WHAT TO DO: Report each line of the records where "Sovereignty" occurs.

Records from a dataset:
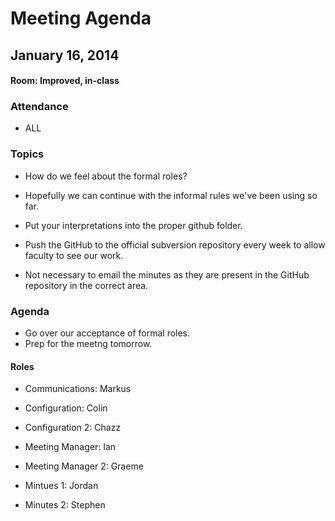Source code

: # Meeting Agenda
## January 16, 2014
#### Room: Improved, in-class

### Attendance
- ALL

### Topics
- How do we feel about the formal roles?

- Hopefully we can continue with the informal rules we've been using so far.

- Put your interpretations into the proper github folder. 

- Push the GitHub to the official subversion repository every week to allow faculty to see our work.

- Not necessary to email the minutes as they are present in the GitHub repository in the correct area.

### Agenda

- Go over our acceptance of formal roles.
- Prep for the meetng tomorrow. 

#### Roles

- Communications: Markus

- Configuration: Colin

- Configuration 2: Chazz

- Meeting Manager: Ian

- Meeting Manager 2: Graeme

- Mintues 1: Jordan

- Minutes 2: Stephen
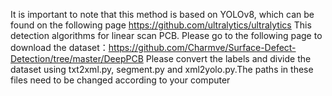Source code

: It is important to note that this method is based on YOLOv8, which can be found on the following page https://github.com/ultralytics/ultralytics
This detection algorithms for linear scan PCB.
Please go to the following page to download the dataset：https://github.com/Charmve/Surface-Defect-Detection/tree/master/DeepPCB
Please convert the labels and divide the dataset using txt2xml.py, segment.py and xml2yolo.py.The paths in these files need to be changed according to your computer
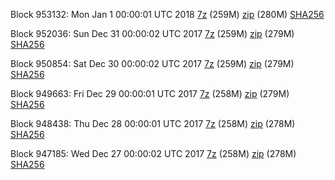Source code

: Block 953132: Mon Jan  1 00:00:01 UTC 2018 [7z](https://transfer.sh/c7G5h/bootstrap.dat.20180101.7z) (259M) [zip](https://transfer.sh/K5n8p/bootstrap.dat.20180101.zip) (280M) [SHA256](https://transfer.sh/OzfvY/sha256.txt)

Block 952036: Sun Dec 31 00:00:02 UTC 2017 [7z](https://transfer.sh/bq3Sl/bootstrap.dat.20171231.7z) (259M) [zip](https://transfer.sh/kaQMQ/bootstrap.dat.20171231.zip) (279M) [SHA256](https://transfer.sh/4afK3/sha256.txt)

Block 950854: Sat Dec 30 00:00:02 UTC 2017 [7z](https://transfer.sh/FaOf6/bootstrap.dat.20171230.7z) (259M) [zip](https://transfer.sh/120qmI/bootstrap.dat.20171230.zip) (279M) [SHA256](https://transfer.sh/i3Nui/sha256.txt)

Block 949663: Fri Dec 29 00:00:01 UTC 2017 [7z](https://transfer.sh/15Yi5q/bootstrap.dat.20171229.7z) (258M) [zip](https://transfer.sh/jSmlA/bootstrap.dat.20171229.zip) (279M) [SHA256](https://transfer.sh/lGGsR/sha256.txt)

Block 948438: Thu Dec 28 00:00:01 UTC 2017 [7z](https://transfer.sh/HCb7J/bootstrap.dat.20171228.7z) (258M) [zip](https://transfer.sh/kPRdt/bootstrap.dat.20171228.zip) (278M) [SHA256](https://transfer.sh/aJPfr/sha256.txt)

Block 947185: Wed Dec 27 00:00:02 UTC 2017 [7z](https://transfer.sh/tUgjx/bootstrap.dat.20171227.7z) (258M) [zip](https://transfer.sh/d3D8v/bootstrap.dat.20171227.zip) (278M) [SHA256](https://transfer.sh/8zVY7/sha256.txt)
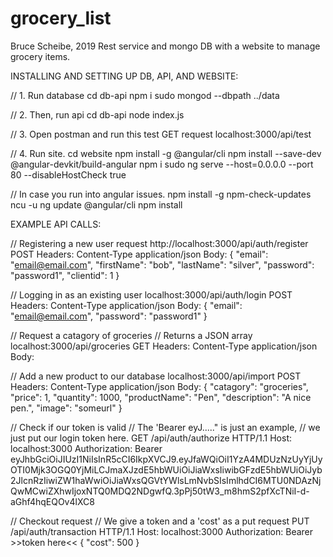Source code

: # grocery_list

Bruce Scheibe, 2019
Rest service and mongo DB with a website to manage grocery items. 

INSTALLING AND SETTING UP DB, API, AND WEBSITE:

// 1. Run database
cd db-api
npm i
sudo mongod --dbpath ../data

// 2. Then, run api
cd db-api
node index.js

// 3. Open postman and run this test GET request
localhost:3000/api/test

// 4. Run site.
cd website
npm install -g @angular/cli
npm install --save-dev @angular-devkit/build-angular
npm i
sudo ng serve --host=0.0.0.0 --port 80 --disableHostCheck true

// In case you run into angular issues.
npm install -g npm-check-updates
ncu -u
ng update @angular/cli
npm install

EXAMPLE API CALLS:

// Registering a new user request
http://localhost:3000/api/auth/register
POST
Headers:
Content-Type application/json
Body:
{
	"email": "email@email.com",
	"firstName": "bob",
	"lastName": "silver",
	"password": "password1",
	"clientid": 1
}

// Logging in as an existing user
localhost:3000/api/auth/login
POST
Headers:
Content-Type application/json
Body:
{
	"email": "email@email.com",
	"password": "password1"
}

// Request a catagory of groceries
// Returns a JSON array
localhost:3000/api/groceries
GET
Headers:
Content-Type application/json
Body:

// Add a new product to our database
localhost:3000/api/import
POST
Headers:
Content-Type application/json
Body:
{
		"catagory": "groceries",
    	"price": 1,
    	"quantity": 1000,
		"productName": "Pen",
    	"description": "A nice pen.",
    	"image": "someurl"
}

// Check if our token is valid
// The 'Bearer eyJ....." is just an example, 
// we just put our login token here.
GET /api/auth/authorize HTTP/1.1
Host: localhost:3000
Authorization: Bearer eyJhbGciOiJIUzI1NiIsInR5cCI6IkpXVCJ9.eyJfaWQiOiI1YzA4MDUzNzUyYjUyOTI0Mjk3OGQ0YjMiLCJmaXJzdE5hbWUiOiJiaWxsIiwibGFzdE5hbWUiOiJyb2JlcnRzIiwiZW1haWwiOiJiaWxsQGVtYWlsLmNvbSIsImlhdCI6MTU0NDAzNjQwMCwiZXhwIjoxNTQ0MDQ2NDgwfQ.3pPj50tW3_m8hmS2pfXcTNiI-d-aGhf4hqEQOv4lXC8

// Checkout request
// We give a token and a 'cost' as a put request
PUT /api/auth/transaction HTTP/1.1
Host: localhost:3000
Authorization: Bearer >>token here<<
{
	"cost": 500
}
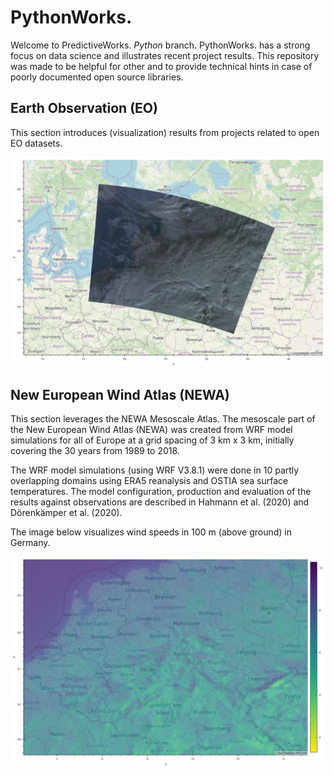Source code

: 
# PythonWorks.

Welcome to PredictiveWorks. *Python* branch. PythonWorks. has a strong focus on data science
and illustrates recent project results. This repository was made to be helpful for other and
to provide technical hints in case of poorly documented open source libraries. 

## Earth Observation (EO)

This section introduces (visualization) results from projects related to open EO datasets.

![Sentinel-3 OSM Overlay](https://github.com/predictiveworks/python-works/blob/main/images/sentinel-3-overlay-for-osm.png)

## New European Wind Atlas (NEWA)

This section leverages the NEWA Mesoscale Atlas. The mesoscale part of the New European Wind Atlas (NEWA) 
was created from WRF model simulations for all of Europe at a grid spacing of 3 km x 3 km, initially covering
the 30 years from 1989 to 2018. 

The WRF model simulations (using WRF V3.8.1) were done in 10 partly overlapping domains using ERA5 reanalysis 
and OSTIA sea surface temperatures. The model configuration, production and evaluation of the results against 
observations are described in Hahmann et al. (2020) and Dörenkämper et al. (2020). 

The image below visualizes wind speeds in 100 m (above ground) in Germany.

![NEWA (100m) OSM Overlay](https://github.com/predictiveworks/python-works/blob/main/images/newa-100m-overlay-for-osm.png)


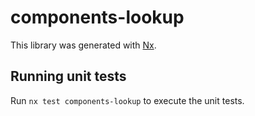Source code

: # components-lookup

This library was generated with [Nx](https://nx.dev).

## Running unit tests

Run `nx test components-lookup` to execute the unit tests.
...
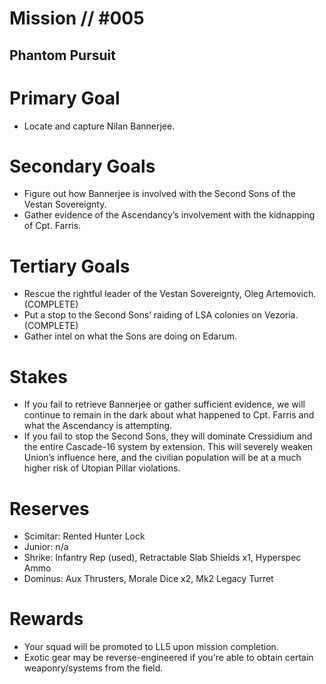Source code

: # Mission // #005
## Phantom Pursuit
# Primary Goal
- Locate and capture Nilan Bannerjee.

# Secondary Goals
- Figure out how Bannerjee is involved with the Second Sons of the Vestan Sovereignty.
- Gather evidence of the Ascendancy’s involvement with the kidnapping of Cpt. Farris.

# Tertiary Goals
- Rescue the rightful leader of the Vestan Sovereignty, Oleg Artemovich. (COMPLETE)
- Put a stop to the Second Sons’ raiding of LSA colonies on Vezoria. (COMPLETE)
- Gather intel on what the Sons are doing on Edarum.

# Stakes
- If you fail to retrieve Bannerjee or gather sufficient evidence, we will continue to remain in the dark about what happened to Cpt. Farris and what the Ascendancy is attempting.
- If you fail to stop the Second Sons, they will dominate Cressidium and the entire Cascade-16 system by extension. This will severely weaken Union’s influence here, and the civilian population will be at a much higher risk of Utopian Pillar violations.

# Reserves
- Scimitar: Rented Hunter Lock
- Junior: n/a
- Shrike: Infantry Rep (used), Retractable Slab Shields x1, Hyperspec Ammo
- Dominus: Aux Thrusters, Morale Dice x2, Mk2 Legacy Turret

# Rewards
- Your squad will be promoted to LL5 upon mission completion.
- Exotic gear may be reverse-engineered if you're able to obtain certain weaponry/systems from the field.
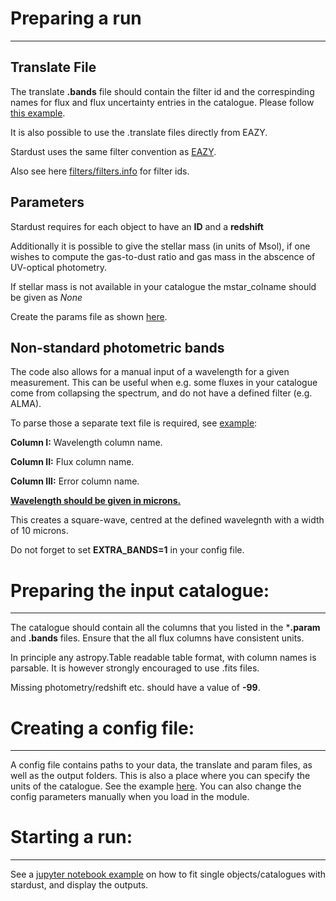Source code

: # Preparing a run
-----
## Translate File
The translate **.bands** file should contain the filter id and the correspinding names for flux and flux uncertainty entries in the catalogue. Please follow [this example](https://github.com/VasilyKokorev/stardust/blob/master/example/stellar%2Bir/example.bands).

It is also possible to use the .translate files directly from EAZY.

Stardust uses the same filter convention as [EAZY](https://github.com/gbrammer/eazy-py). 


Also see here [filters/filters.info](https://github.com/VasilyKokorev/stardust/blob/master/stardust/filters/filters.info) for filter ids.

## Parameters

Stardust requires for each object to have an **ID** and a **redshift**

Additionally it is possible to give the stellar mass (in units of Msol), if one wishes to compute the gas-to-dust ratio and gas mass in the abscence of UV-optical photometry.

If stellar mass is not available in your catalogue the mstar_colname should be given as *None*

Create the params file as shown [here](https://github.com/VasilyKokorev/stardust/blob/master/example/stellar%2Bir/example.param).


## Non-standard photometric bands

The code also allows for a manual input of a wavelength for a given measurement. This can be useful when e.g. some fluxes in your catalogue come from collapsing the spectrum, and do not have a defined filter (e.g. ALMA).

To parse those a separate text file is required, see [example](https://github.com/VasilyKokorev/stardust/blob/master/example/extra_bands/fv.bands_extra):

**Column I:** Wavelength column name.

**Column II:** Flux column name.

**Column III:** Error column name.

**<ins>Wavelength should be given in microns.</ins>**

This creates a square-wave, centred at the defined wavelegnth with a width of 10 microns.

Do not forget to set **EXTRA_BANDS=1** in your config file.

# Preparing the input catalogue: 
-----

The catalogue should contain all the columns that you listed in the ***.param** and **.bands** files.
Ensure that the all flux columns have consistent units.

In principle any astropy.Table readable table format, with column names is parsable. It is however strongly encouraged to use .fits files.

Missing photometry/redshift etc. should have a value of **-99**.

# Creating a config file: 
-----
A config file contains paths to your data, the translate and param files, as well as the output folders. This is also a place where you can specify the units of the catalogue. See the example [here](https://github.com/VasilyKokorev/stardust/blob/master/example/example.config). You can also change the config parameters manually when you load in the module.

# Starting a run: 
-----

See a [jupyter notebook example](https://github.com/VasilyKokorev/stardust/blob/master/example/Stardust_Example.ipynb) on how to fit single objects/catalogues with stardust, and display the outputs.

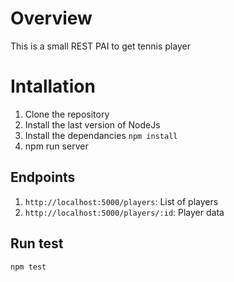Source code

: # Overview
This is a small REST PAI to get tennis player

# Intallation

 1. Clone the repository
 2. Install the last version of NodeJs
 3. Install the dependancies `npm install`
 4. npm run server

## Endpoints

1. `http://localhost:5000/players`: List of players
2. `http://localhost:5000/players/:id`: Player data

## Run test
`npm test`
* * *
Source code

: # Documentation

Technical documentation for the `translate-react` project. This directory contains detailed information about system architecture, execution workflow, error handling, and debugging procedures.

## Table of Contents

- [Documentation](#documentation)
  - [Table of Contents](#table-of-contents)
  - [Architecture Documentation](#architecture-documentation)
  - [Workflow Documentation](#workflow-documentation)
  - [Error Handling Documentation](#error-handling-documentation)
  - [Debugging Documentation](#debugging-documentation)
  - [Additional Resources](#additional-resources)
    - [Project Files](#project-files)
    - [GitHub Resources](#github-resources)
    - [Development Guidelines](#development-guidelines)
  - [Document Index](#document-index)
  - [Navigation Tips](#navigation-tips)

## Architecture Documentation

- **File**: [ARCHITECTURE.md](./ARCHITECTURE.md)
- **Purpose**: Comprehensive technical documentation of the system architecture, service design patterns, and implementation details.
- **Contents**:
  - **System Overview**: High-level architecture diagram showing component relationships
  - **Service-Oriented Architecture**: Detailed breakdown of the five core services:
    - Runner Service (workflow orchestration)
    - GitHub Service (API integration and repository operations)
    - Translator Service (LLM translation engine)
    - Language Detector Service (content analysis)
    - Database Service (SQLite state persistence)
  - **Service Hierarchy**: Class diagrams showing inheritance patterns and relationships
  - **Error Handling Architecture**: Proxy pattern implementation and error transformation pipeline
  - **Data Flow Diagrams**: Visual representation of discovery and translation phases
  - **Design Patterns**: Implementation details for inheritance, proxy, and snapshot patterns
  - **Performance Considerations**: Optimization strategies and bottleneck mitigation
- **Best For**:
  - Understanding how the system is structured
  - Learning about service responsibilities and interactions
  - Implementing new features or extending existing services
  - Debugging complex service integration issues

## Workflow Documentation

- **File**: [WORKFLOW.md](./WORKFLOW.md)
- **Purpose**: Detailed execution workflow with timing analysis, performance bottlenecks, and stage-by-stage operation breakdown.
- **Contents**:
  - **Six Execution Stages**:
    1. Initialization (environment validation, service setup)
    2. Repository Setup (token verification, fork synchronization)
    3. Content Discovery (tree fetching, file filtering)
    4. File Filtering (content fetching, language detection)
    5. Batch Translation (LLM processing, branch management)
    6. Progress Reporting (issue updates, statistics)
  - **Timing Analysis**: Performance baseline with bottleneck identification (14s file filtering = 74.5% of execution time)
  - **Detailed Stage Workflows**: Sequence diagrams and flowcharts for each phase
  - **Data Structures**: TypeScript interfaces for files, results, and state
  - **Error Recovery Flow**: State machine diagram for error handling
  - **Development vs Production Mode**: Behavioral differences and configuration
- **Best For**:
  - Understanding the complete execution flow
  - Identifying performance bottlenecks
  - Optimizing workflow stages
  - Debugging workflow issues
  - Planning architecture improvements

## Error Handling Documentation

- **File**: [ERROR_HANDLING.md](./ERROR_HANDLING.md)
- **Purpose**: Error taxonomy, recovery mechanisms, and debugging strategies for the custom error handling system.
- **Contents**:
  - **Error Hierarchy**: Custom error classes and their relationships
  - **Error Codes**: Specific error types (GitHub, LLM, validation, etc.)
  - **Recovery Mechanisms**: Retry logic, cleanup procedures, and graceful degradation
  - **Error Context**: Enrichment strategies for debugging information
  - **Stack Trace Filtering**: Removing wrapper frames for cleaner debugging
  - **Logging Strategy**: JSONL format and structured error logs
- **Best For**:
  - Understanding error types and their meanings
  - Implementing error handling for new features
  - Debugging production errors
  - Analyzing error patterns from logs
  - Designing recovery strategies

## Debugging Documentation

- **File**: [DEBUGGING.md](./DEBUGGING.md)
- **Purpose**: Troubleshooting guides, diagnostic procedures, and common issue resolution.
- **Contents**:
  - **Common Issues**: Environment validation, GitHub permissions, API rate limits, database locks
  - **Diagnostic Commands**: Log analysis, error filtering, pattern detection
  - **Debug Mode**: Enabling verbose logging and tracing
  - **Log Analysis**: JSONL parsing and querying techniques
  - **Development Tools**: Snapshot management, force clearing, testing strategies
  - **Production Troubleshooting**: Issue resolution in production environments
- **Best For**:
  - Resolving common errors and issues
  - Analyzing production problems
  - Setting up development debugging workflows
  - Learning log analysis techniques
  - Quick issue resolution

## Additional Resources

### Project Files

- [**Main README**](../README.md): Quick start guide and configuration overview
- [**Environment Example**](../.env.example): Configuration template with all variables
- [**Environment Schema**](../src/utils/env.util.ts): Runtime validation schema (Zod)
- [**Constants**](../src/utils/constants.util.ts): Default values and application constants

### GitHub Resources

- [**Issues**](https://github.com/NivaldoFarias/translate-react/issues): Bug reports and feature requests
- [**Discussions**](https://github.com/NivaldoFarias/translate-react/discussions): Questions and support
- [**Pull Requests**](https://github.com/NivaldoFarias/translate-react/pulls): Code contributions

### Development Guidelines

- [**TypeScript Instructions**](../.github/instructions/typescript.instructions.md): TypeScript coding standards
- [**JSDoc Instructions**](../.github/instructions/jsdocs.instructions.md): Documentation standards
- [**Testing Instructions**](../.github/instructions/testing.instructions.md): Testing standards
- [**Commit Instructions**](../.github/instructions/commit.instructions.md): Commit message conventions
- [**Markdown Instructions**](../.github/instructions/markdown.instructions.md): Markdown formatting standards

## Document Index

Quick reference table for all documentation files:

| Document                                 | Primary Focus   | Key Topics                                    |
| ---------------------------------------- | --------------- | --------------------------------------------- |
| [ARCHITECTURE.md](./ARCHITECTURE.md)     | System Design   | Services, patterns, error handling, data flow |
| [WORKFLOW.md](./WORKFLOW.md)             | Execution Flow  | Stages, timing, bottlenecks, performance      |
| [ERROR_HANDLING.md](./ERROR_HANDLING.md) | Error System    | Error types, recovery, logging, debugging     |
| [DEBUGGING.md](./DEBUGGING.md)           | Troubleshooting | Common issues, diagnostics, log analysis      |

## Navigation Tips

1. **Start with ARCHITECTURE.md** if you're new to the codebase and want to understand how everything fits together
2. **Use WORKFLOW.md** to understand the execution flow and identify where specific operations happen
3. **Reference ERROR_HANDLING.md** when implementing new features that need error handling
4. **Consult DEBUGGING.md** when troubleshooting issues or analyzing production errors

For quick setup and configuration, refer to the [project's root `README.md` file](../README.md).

TASK RESPONSE:
- Figure out how Bannerjee is involved with the Second Sons of the Vestan Sovereignty.
- Rescue the rightful leader of the Vestan Sovereignty, Oleg Artemovich. (COMPLETE)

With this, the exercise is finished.